Declining locus coeruleus-dopaminergic and noradrenergic modulation of long-term memory in aging and Alzheimer's disease.

Memory is essential in defining our identity by guiding behavior based on past experiences. However, aging leads to declining memory, disrupting older adult's lives. Memories are encoded through experience-dependent modifications of synaptic strength, which are regulated by the catecholamines dopamine and noradrenaline. While cognitive aging research demonstrates how dopaminergic neuromodulation from the substantia nigra-ventral tegmental area regulates hippocampal synaptic plasticity and memory, recent findings indicate that the noradrenergic locus coeruleus sends denser inputs to the hippocampus.

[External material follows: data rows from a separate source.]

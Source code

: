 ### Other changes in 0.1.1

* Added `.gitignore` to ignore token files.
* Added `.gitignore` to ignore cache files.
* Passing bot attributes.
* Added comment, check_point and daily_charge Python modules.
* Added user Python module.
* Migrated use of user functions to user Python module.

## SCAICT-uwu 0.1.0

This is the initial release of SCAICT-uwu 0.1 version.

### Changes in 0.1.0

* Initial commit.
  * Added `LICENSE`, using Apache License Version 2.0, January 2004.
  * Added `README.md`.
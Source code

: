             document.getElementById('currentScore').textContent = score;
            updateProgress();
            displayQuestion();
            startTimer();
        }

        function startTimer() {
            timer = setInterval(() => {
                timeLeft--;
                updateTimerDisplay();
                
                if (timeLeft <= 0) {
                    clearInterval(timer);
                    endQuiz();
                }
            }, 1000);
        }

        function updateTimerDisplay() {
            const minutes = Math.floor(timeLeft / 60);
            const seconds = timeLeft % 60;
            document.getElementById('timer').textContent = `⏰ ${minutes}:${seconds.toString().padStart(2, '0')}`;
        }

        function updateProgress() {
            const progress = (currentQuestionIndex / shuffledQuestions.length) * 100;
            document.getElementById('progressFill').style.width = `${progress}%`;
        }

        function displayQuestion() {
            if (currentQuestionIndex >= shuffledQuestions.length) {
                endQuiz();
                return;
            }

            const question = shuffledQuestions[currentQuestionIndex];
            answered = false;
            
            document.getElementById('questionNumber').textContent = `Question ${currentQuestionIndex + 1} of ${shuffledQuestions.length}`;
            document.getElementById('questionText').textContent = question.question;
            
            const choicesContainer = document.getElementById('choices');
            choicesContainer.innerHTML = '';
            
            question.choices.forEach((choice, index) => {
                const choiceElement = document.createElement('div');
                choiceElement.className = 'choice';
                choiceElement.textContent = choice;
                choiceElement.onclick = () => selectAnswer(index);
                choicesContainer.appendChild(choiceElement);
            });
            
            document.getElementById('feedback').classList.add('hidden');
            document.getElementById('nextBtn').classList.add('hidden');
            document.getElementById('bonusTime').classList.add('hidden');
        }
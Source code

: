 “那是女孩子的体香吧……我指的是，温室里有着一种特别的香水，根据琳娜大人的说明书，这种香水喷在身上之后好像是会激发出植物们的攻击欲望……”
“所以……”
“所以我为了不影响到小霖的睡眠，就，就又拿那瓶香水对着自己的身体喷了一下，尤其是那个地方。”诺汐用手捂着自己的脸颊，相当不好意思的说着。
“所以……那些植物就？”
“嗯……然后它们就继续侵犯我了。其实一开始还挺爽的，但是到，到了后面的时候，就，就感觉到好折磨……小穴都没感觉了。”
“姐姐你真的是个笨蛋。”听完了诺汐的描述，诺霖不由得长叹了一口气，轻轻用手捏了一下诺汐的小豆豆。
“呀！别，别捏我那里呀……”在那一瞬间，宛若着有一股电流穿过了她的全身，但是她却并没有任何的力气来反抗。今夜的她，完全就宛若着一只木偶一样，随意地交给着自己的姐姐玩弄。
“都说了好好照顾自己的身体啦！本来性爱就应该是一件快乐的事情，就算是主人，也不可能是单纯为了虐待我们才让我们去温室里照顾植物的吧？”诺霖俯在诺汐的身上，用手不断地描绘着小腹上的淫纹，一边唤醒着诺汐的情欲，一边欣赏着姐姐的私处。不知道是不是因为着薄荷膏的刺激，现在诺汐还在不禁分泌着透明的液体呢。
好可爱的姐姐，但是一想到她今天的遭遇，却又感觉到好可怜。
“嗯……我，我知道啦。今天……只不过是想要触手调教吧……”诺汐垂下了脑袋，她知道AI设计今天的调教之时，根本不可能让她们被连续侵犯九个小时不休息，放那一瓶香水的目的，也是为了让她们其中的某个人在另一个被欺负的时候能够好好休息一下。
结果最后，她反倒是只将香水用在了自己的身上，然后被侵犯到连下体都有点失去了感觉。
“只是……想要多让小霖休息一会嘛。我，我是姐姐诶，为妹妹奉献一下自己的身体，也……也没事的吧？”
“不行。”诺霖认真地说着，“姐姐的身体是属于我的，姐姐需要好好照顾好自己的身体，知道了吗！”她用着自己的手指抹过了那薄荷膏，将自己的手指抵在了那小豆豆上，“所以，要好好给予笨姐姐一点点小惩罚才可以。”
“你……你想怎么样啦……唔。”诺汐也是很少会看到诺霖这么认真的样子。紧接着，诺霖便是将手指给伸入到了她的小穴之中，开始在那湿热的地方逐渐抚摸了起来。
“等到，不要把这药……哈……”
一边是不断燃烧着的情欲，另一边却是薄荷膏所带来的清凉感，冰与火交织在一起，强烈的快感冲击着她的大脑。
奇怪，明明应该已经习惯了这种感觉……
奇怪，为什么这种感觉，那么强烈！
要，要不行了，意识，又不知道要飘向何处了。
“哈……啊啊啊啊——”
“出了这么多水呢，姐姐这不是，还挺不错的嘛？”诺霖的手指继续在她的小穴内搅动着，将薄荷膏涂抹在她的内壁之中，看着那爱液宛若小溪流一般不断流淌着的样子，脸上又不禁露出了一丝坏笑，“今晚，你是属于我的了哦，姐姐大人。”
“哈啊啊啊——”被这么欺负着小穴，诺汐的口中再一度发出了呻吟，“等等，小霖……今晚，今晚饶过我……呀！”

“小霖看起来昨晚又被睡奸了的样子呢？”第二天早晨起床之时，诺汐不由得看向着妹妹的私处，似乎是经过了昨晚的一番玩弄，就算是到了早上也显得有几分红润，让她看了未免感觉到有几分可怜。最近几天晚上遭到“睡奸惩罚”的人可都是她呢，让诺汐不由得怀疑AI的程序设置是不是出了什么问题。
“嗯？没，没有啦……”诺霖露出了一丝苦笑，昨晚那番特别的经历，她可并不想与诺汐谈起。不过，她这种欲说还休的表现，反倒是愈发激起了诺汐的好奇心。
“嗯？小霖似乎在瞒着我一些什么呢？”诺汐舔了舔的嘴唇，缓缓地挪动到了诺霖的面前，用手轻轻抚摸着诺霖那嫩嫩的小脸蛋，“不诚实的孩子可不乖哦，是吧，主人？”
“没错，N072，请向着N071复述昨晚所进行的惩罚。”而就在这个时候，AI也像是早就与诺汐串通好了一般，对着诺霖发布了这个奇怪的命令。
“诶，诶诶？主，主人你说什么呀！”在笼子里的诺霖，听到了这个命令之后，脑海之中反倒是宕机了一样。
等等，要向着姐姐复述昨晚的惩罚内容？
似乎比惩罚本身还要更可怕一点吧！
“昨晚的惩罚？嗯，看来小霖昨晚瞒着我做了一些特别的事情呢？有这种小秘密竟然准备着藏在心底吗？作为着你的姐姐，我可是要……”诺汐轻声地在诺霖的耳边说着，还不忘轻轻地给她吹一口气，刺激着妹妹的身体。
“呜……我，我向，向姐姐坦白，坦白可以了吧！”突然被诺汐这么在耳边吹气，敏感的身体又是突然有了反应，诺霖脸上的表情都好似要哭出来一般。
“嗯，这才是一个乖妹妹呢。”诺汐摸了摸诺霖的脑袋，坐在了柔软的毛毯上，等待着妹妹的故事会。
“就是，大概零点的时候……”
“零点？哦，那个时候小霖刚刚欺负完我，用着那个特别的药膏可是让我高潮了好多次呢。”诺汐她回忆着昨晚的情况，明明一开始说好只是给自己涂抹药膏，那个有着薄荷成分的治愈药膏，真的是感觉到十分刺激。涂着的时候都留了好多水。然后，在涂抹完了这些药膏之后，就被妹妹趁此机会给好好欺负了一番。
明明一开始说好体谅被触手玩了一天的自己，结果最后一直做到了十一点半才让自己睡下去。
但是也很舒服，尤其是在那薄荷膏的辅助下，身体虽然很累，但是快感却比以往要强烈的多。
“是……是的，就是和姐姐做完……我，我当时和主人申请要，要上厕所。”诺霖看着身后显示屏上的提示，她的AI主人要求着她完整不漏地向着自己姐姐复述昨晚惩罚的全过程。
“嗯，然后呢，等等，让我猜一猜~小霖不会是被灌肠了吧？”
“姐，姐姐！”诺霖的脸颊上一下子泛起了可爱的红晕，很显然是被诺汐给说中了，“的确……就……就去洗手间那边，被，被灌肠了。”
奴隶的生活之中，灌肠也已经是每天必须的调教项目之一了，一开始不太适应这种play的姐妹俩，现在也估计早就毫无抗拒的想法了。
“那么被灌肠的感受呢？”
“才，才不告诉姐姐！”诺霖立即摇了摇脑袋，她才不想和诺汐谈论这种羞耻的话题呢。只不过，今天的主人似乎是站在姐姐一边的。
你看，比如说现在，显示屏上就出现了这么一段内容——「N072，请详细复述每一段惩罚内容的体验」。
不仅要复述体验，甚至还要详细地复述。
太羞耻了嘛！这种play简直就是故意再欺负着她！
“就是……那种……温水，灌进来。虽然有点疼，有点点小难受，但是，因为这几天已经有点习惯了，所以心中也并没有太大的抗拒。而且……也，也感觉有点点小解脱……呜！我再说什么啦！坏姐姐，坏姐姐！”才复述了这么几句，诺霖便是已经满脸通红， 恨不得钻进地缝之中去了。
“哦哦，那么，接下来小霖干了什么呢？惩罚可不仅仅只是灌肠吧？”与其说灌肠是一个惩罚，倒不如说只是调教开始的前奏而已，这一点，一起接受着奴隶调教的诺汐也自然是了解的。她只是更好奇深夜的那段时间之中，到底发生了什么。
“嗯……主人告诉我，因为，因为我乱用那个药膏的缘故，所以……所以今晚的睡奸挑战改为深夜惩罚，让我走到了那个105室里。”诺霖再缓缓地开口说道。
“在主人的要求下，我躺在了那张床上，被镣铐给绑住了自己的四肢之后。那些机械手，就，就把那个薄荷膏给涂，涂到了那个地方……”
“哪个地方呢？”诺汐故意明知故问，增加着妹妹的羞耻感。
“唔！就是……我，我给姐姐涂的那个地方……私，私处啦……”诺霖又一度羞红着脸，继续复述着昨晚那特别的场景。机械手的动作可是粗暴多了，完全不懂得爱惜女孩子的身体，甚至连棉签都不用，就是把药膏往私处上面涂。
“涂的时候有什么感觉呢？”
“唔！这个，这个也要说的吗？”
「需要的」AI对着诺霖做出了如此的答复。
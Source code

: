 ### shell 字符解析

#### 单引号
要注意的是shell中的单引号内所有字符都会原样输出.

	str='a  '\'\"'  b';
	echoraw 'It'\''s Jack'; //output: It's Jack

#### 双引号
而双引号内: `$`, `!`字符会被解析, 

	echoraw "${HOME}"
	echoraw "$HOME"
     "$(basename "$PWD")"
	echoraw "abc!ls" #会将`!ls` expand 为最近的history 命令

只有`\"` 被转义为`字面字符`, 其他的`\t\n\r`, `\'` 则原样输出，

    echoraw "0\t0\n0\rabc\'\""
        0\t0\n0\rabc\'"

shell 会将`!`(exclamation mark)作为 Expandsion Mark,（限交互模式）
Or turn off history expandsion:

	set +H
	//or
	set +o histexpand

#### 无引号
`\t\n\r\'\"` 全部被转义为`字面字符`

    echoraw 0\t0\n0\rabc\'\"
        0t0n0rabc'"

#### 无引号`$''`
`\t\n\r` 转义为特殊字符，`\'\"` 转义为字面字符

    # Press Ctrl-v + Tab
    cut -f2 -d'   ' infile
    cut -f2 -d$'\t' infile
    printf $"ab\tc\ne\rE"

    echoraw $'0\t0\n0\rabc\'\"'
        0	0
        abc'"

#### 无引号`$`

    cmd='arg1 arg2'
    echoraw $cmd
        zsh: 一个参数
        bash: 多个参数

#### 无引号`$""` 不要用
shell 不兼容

The locus coeruleus produces dopamine as biosynthetic precursor of noradrenaline, and releases both to modulate hippocampal plasticity and memory. Crucially, the locus coeruleus is also the first site to accumulate Alzheimer's-related abnormal tau and severely degenerates with disease development. New in-vivo assessments of locus coeruleus integrity reveal associations with Alzheimer's markers and late-life memory impairments, which likely stem from impaired dopaminergic and noradrenergic neurotransmission. Bridging research across species, the reviewed findings suggest that degeneration of the locus coeruleus results in deficient dopaminergic and noradrenergic modulation of hippocampal plasticity and thus memory decline.